The founding affidavit records that appellant is the registered owner of the property in question. It was leased to respondent for farming purposes. The lease is annexed marked A. On 6 March 1989 the property was sold by appellant on the terms set out in a written document, annexed as B. During February 1990 respondent, wanting to develop the land as a free settlement area, asked appellant for its consent to his dealing with the property as if he were already the registered owner. Appellant on 23 March signed a written consent (annexure C) to respondent's making such

3 application. Respondent by his signature signified his acceptance of the benefits conferred in the document. His power of attorney authorising a firm of town and regional planning consultants to take the matter further, is annexure D. Their letter to the Secretary of the Free Settlement Board in Pretoria constitutes annexure E to the founding affidavit.

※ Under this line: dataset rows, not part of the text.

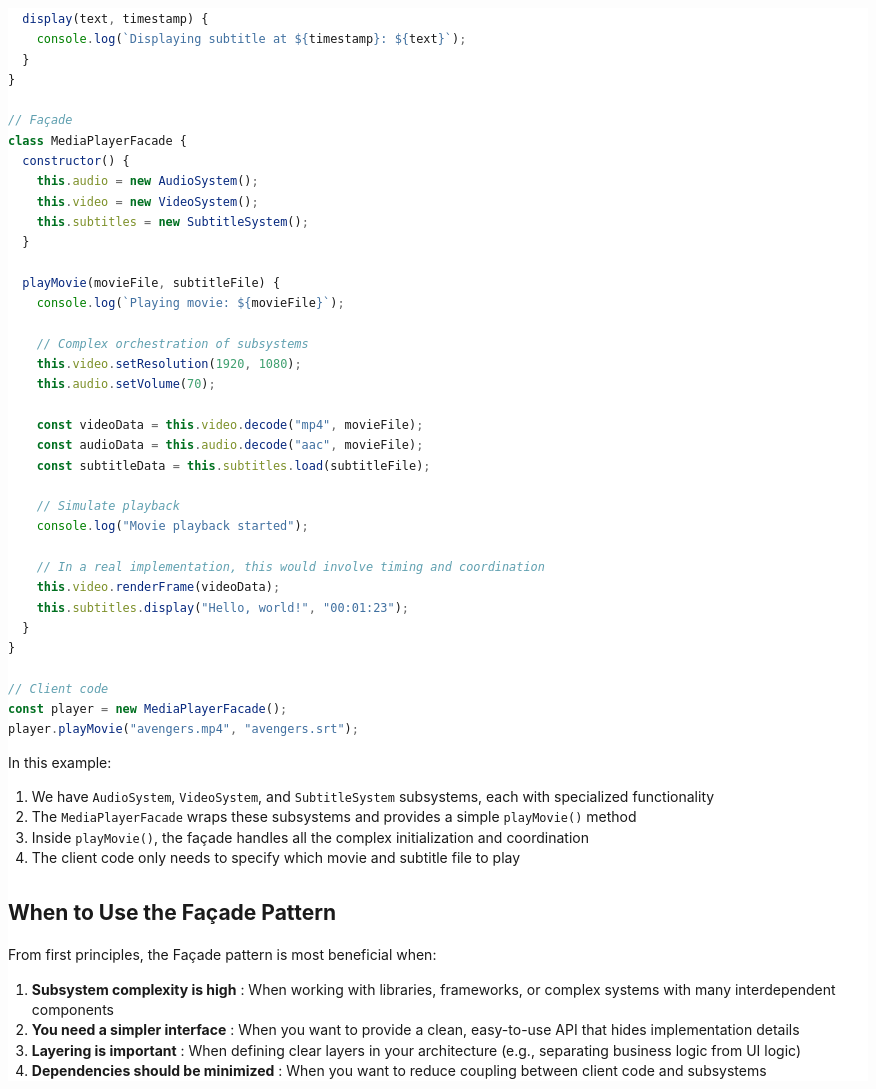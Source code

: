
```javascript
  display(text, timestamp) {
    console.log(`Displaying subtitle at ${timestamp}: ${text}`);
  }
}

// Façade
class MediaPlayerFacade {
  constructor() {
    this.audio = new AudioSystem();
    this.video = new VideoSystem();
    this.subtitles = new SubtitleSystem();
  }
  
  playMovie(movieFile, subtitleFile) {
    console.log(`Playing movie: ${movieFile}`);
  
    // Complex orchestration of subsystems
    this.video.setResolution(1920, 1080);
    this.audio.setVolume(70);
  
    const videoData = this.video.decode("mp4", movieFile);
    const audioData = this.audio.decode("aac", movieFile);
    const subtitleData = this.subtitles.load(subtitleFile);
  
    // Simulate playback
    console.log("Movie playback started");
  
    // In a real implementation, this would involve timing and coordination
    this.video.renderFrame(videoData);
    this.subtitles.display("Hello, world!", "00:01:23");
  }
}

// Client code
const player = new MediaPlayerFacade();
player.playMovie("avengers.mp4", "avengers.srt");
```

In this example:

1. We have `AudioSystem`, `VideoSystem`, and `SubtitleSystem` subsystems, each with specialized functionality
2. The `MediaPlayerFacade` wraps these subsystems and provides a simple `playMovie()` method
3. Inside `playMovie()`, the façade handles all the complex initialization and coordination
4. The client code only needs to specify which movie and subtitle file to play

## When to Use the Façade Pattern

From first principles, the Façade pattern is most beneficial when:

1. **Subsystem complexity is high** : When working with libraries, frameworks, or complex systems with many interdependent components
2. **You need a simpler interface** : When you want to provide a clean, easy-to-use API that hides implementation details
3. **Layering is important** : When defining clear layers in your architecture (e.g., separating business logic from UI logic)
4. **Dependencies should be minimized** : When you want to reduce coupling between client code and subsystems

The last annexure, F, is a letter to appellant from a firm of attorneys dated 4 September 1991, on behalf of a close corporation registered on 13 August 1991 under the name of Bellevue Extension Development CC. This letter states that the deed of sale, B, was signed by respondent as trustee for a close corporation or company to be formed; Bellevue Extension Development CC at its inaugural meeting on 21 August 1991 decided not to adopt the agreement of sale; and respondent (to whom I refer in what follows by his surname, Hilcove) is not personally liable under the agreement of sale.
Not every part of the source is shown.